§ WHAT YOU HAVE TO DO:
Restate word for word the lines in the listing below, starting at the line containing "<p>В мобильном приложении" and ending at the line containing "<li>Перейдите во вкладку", both included; leave out the rest.

━━━━━ DATA FOR THIS TASK ━━━━━

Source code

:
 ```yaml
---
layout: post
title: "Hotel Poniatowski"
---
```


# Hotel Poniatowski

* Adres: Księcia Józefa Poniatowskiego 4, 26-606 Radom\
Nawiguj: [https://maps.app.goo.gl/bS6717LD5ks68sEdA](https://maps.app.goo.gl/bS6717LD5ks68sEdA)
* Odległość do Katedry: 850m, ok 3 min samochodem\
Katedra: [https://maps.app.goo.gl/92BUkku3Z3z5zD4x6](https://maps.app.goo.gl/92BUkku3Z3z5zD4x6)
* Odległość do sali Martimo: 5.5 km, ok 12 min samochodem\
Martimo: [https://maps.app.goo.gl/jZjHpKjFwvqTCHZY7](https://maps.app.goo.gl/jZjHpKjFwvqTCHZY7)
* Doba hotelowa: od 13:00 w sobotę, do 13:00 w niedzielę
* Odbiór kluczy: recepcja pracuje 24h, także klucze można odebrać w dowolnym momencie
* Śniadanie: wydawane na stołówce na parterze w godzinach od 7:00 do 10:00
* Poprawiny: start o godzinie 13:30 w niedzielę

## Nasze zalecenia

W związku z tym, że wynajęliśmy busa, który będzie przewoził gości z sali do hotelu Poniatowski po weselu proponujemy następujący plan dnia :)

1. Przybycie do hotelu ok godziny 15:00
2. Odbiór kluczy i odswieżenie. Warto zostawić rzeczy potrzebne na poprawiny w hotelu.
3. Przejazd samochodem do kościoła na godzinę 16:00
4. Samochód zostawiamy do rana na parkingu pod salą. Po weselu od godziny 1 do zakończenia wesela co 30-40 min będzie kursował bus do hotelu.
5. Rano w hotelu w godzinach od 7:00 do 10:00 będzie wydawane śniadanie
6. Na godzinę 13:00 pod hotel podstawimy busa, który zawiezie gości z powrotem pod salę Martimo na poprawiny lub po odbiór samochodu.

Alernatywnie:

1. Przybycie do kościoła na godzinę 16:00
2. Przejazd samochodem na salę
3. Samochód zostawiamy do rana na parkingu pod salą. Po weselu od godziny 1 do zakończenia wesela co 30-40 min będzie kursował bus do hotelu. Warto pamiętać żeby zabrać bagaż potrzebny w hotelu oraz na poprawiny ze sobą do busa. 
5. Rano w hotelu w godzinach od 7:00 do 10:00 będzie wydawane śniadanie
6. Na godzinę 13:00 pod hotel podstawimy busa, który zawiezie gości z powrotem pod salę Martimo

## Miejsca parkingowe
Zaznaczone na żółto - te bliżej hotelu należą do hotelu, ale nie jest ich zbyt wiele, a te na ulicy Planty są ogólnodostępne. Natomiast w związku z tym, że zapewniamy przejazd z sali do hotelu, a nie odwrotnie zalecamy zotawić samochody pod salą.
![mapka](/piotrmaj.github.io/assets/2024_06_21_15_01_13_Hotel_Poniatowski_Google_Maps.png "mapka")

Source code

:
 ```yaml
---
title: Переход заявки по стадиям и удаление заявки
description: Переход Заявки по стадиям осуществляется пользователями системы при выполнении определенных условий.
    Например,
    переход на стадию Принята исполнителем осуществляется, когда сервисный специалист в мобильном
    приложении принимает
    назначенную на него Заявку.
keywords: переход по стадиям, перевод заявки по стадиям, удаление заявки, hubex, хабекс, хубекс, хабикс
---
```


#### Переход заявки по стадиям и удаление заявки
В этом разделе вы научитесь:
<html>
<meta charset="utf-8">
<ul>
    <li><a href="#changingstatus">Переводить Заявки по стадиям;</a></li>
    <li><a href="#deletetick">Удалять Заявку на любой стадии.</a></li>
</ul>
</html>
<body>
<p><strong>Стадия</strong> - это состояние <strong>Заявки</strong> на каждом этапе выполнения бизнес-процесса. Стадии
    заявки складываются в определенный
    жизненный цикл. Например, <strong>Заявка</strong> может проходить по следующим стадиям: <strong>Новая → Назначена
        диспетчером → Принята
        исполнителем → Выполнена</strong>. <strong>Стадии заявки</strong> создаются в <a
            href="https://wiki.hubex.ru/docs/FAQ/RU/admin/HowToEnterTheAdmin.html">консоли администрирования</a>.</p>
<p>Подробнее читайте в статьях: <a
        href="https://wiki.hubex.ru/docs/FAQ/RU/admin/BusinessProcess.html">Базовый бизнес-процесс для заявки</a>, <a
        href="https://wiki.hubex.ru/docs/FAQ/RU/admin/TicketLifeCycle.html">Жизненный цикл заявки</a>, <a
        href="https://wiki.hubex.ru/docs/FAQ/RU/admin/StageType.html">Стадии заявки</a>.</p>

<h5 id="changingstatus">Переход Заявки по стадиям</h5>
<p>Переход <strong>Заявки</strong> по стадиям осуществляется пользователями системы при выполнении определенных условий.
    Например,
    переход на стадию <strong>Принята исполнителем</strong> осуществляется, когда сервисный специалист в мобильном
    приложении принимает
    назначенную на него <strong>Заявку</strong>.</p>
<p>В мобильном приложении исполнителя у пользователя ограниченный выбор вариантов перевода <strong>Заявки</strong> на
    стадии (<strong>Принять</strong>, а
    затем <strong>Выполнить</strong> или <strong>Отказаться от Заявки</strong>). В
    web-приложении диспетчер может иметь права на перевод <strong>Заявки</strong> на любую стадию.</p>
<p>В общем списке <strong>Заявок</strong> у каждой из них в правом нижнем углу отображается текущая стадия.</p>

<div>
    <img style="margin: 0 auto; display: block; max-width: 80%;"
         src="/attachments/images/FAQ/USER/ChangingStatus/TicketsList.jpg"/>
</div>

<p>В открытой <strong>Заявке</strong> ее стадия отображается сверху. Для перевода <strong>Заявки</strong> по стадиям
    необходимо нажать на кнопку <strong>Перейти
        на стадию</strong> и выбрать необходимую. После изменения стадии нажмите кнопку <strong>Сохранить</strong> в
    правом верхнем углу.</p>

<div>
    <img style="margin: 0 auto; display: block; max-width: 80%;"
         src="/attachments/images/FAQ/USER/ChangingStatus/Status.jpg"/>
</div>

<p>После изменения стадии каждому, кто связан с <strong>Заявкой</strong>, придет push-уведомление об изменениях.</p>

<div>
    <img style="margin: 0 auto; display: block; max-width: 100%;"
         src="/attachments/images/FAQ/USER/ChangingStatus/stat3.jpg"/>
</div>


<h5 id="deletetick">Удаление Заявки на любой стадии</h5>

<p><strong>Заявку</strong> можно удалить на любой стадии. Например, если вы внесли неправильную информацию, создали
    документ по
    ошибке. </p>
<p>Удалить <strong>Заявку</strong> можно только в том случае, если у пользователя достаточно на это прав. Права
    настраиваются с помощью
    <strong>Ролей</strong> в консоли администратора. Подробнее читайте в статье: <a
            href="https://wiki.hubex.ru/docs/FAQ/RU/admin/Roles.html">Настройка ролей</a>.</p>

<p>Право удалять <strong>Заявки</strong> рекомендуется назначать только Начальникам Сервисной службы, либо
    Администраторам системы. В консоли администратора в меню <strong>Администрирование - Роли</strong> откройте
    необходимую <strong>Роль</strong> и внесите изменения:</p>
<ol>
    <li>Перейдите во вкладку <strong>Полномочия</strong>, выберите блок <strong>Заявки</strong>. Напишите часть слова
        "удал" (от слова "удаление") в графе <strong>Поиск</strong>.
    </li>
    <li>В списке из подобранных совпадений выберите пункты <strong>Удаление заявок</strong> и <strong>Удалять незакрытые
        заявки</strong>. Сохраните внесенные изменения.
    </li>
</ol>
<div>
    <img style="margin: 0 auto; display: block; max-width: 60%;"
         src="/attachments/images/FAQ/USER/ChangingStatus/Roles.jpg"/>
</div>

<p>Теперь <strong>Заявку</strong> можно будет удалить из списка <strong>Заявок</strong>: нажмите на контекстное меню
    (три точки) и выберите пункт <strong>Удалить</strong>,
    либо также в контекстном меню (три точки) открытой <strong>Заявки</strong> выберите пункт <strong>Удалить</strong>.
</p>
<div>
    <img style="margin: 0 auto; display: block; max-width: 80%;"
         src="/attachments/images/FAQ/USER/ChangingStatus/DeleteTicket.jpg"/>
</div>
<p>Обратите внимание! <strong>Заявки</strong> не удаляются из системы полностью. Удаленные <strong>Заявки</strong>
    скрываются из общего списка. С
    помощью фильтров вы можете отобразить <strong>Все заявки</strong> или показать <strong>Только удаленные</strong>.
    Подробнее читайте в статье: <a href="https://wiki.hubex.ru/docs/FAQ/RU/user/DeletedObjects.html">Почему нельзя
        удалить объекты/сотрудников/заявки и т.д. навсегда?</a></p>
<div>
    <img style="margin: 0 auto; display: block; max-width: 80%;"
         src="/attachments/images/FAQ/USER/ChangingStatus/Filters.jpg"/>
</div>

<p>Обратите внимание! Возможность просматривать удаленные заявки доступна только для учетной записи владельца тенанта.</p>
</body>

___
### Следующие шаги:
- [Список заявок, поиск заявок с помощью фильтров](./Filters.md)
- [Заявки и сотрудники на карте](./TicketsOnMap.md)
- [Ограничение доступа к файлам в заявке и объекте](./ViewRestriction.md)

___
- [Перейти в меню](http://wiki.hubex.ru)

━━━━━

§ TASK OUTPUT:
<p>В мобильном приложении исполнителя у пользователя ограниченный выбор вариантов перевода <strong>Заявки</strong> на
    стадии (<strong>Принять</strong>, а
    затем <strong>Выполнить</strong> или <strong>Отказаться от Заявки</strong>). В
    web-приложении диспетчер может иметь права на перевод <strong>Заявки</strong> на любую стадию.</p>
<p>В общем списке <strong>Заявок</strong> у каждой из них в правом нижнем углу отображается текущая стадия.</p>

<div>
    <img style="margin: 0 auto; display: block; max-width: 80%;"
         src="/attachments/images/FAQ/USER/ChangingStatus/TicketsList.jpg"/>
</div>

<p>В открытой <strong>Заявке</strong> ее стадия отображается сверху. Для перевода <strong>Заявки</strong> по стадиям
    необходимо нажать на кнопку <strong>Перейти
        на стадию</strong> и выбрать необходимую. После изменения стадии нажмите кнопку <strong>Сохранить</strong> в
    правом верхнем углу.</p>

<div>
    <img style="margin: 0 auto; display: block; max-width: 80%;"
         src="/attachments/images/FAQ/USER/ChangingStatus/Status.jpg"/>
</div>

<p>После изменения стадии каждому, кто связан с <strong>Заявкой</strong>, придет push-уведомление об изменениях.</p>

<div>
    <img style="margin: 0 auto; display: block; max-width: 100%;"
         src="/attachments/images/FAQ/USER/ChangingStatus/stat3.jpg"/>
</div>


<h5 id="deletetick">Удаление Заявки на любой стадии</h5>

<p><strong>Заявку</strong> можно удалить на любой стадии. Например, если вы внесли неправильную информацию, создали
    документ по
    ошибке. </p>
<p>Удалить <strong>Заявку</strong> можно только в том случае, если у пользователя достаточно на это прав. Права
    настраиваются с помощью
    <strong>Ролей</strong> в консоли администратора. Подробнее читайте в статье: <a
            href="https://wiki.hubex.ru/docs/FAQ/RU/admin/Roles.html">Настройка ролей</a>.</p>

<p>Право удалять <strong>Заявки</strong> рекомендуется назначать только Начальникам Сервисной службы, либо
    Администраторам системы. В консоли администратора в меню <strong>Администрирование - Роли</strong> откройте
    необходимую <strong>Роль</strong> и внесите изменения:</p>
<ol>
    <li>Перейдите во вкладку <strong>Полномочия</strong>, выберите блок <strong>Заявки</strong>. Напишите часть слова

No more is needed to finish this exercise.